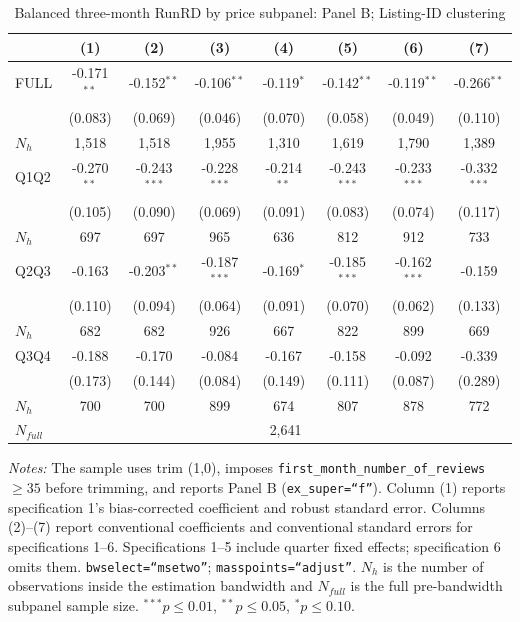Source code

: \begin{table}[!htbp]
\centering
\caption{Balanced three-month RunRD by price subpanel: Panel B; Listing-ID clustering}
\scriptsize
\setlength{\tabcolsep}{5pt}
\begin{tabular}{l*{7}{c}}
\toprule
 & (1) & (2) & (3) & (4) & (5) & (6) & (7) \\
\midrule
FULL & -0.171$^{**}$ & -0.152$^{**}$ & -0.106$^{**}$ & -0.119$^{*}$ & -0.142$^{**}$ & -0.119$^{**}$ & -0.266$^{**}$ \\
 & (0.083) & (0.069) & (0.046) & (0.070) & (0.058) & (0.049) & (0.110) \\
$N_h$ & 1,518 & 1,518 & 1,955 & 1,310 & 1,619 & 1,790 & 1,389 \\
\addlinespace
Q1Q2 & -0.270$^{**}$ & -0.243$^{***}$ & -0.228$^{***}$ & -0.214$^{**}$ & -0.243$^{***}$ & -0.233$^{***}$ & -0.332$^{***}$ \\
 & (0.105) & (0.090) & (0.069) & (0.091) & (0.083) & (0.074) & (0.117) \\
$N_h$ & 697 & 697 & 965 & 636 & 812 & 912 & 733 \\
\addlinespace
Q2Q3 & -0.163 & -0.203$^{**}$ & -0.187$^{***}$ & -0.169$^{*}$ & -0.185$^{***}$ & -0.162$^{***}$ & -0.159 \\
 & (0.110) & (0.094) & (0.064) & (0.091) & (0.070) & (0.062) & (0.133) \\
$N_h$ & 682 & 682 & 926 & 667 & 822 & 899 & 669 \\
\addlinespace
Q3Q4 & -0.188 & -0.170 & -0.084 & -0.167 & -0.158 & -0.092 & -0.339 \\
 & (0.173) & (0.144) & (0.084) & (0.149) & (0.111) & (0.087) & (0.289) \\
$N_h$ & 700 & 700 & 899 & 674 & 807 & 878 & 772 \\

\midrule
$N_{full}$ & \multicolumn{7}{c}{2,641} \\
\bottomrule
\end{tabular}
\begin{minipage}{0.98\textwidth}
\footnotesize
\textit{Notes:} The sample uses trim (1,0), imposes \texttt{first\_month\_number\_of\_reviews}$\geq35$ before trimming, and reports Panel B (\texttt{ex\_super=``f''}). Column (1) reports specification 1's bias-corrected coefficient and robust standard error. Columns (2)--(7) report conventional coefficients and conventional standard errors for specifications 1--6. Specifications 1--5 include quarter fixed effects; specification 6 omits them. \texttt{bwselect=``msetwo''}; \texttt{masspoints=``adjust''}. $N_h$ is the number of observations inside the estimation bandwidth and $N_{full}$ is the full pre-bandwidth subpanel sample size. $^{***}p\leq0.01$, $^{**}p\leq0.05$, $^{*}p\leq0.10$.
\end{minipage}
\end{table}
\clearpage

§ §

### REQUIRED WORK
When a line in the material above includes "begin", report that line by copying it.

### COMPLETED EXERCISE
: \begin{table}[!htbp]
\begin{tabular}{l*{7}{c}}
\begin{minipage}{0.98\textwidth}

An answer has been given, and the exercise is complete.